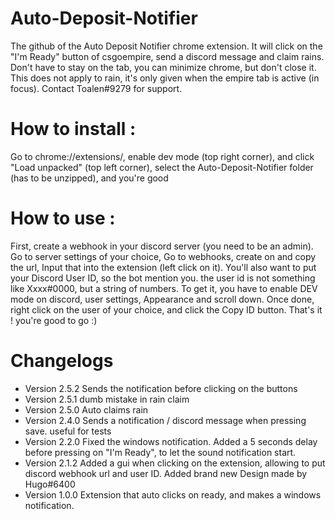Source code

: # Auto-Deposit-Notifier
The github of the Auto Deposit Notifier chrome extension. It will click on the "I'm Ready" button of csgoempire, send a discord message and claim rains. Don't have to stay on the tab, you can minimize chrome, but don't close it. This does not apply to rain, it's only given when the empire tab is active (in focus).
Contact Toalen#9279 for support.

# How to install :
Go to chrome://extensions/, enable dev mode (top right corner), and click "Load unpacked" (top left corner), select the Auto-Deposit-Notifier folder (has to be unzipped), and you're good

# How to use :
First, create a webhook in your discord server (you need to be an admin). Go to server settings of your choice,
Go to webhooks, create on and copy the url, Input that into the extension (left click on it).
You'll also want to put your Discord User ID, so the bot mention you. the user id is not something like Xxxx#0000, but a string of numbers.
To get it, you have to enable DEV mode on discord, user settings, Appearance and scroll down. Once done, right click on the user of your choice, and click the Copy ID button.
That's it ! you're good to go :)

# Changelogs
- Version 2.5.2
  Sends the notification before clicking on the buttons
- Version 2.5.1
  dumb mistake in rain claim
- Version 2.5.0
  Auto claims rain
- Version 2.4.0
  Sends a notification / discord message when pressing save. useful for tests
- Version 2.2.0
  Fixed the windows notification.
  Added a 5 seconds delay before pressing on "I'm Ready", to let the sound notification start.
- Version 2.1.2
  Added a gui when clicking on the extension, allowing to put discord webhook url and user ID.
  Added brand new Design made by Hugo#6400
- Version 1.0.0
  Extension that auto clicks on ready, and makes a windows notification.
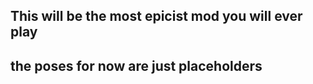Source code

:## This will be the most epicist mod you will ever play

## the poses for now are just placeholders
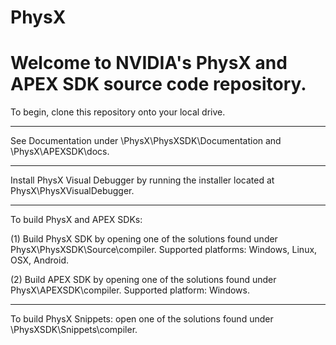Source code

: # PhysX
Welcome to NVIDIA's PhysX and APEX SDK source code repository.
==============================================================

To begin, clone this repository onto your local drive.
_________________________________________________________
See Documentation under \PhysX\PhysXSDK\Documentation  and \PhysX\APEXSDK\docs.
__________________________________________________________________________________
Install PhysX Visual Debugger by running the installer located at PhysX\PhysXVisualDebugger.
_____________________________________________________________________________________________
To build PhysX and APEX SDKs: 

(1) Build PhysX SDK by opening one of the solutions found under PhysX\PhysXSDK\Source\compiler. 
Supported platforms: Windows, Linux, OSX, Android.

(2) Build APEX SDK by opening one of the solutions found under PhysX\APEXSDK\compiler. Supported platform: Windows.
________________________________________________________________________________________________
To build PhysX Snippets: open one of the solutions found under \PhysXSDK\Snippets\compiler.

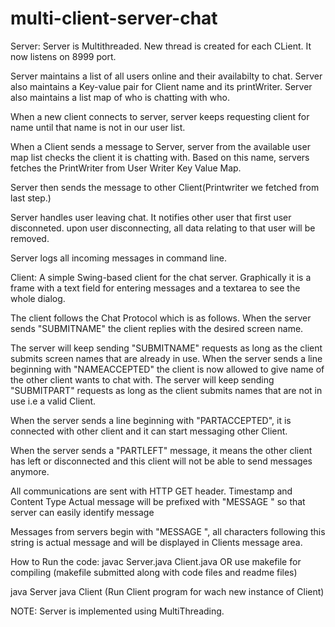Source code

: # multi-client-server-chat
Server:
Server is Multithreaded. New thread is created for each CLient.
It now listens on 8999 port. 

Server maintains a list of all users online and their availabilty to chat.
Server also maintains a Key-value pair for Client name and its printWriter.
Server also maintains a list map of who is chatting with who.

When a new client connects to server, server keeps requesting client for
name until that name is not in our user list.

When a Client sends a message to Server, server from the available user map list checks the client
it is chatting with. Based on this name, servers fetches the PrintWriter from User Writer Key Value Map.

Server then sends the message to other Client(Printwriter we fetched from last step.)

Server handles user leaving chat. It notifies other user that first user disconneted.
upon user disconnecting, all data relating to that user will be removed.

Server logs all incoming messages in command line.

Client:
A simple Swing-based client for the chat server.  Graphically
it is a frame with a text field for entering messages and a
textarea to see the whole dialog.

The client follows the Chat Protocol which is as follows.
When the server sends "SUBMITNAME" the client replies with the
desired screen name.  
 
The server will keep sending "SUBMITNAME"
requests as long as the client submits screen names that are
already in use.  When the server sends a line beginning
with "NAMEACCEPTED" the client is now allowed to give name
of the other client wants to chat with. The server will keep
sending "SUBMITPART" requests as long as the client submits names that are
not in use i.e a valid Client.  
 
When the server sends a line beginning with "PARTACCEPTED", it
is connected with other client and it can start messaging other Client.

When the server sends a "PARTLEFT" message, it means the other client has left
or disconnected and this client will not be able to send messages anymore.
 
All communications are sent with HTTP GET header. Timestamp and Content Type
Actual message will be prefixed with "MESSAGE " so that server can easily identify message 

 
Messages from servers begin with "MESSAGE ", all characters following
this string is actual message and will be displayed in Clients message area.

How to Run the code:
javac Server.java Client.java
OR
use makefile for compiling (makefile submitted along with code files and readme files)

java Server
java Client
(Run Client program for wach new instance of Client)

NOTE:
Server is implemented using MultiThreading.

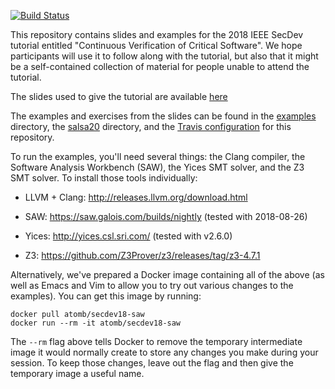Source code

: [![Build
Status](https://travis-ci.org/atomb/secdev18-saw.svg?branch=master)](https://travis-ci.org/atomb/secdev18-saw)

This repository contains slides and examples for the 2018 IEEE SecDev
tutorial entitled "Continuous Verification of Critical Software". We
hope participants will use it to follow along with the tutorial, but
also that it might be a self-contained collection of material for
people unable to attend the tutorial.

The slides used to give the tutorial are available
[here](slides/saw-tutorial.pdf)

The examples and exercises from the slides can be found in the
[examples](examples) directory, the [salsa20](salsa20) directory, and
the [Travis configuration](.travis.yml) for this repository.

To run the examples, you'll need several things: the Clang compiler,
the Software Analysis Workbench (SAW), the Yices SMT solver, and the
Z3 SMT solver. To install those tools individually:

  * LLVM + Clang: http://releases.llvm.org/download.html

  * SAW: https://saw.galois.com/builds/nightly (tested with 2018-08-26)

  * Yices: http://yices.csl.sri.com/ (tested with v2.6.0)

  * Z3: https://github.com/Z3Prover/z3/releases/tag/z3-4.7.1

Alternatively, we've prepared a Docker image containing all of the
above (as well as Emacs and Vim to allow you to try out various
changes to the examples). You can get this image by running:

    docker pull atomb/secdev18-saw
    docker run --rm -it atomb/secdev18-saw

The `--rm` flag above tells Docker to remove the temporary
intermediate image it would normally create to store any changes you
make during your session. To keep those changes, leave out the flag
and then give the temporary image a useful name.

Exercise description: Search the listing above for "good" and copy every line that holds it.

The answer:
Go to chrome://extensions/, enable dev mode (top right corner), and click "Load unpacked" (top left corner), select the Auto-Deposit-Notifier folder (has to be unzipped), and you're good
That's it ! you're good to go :)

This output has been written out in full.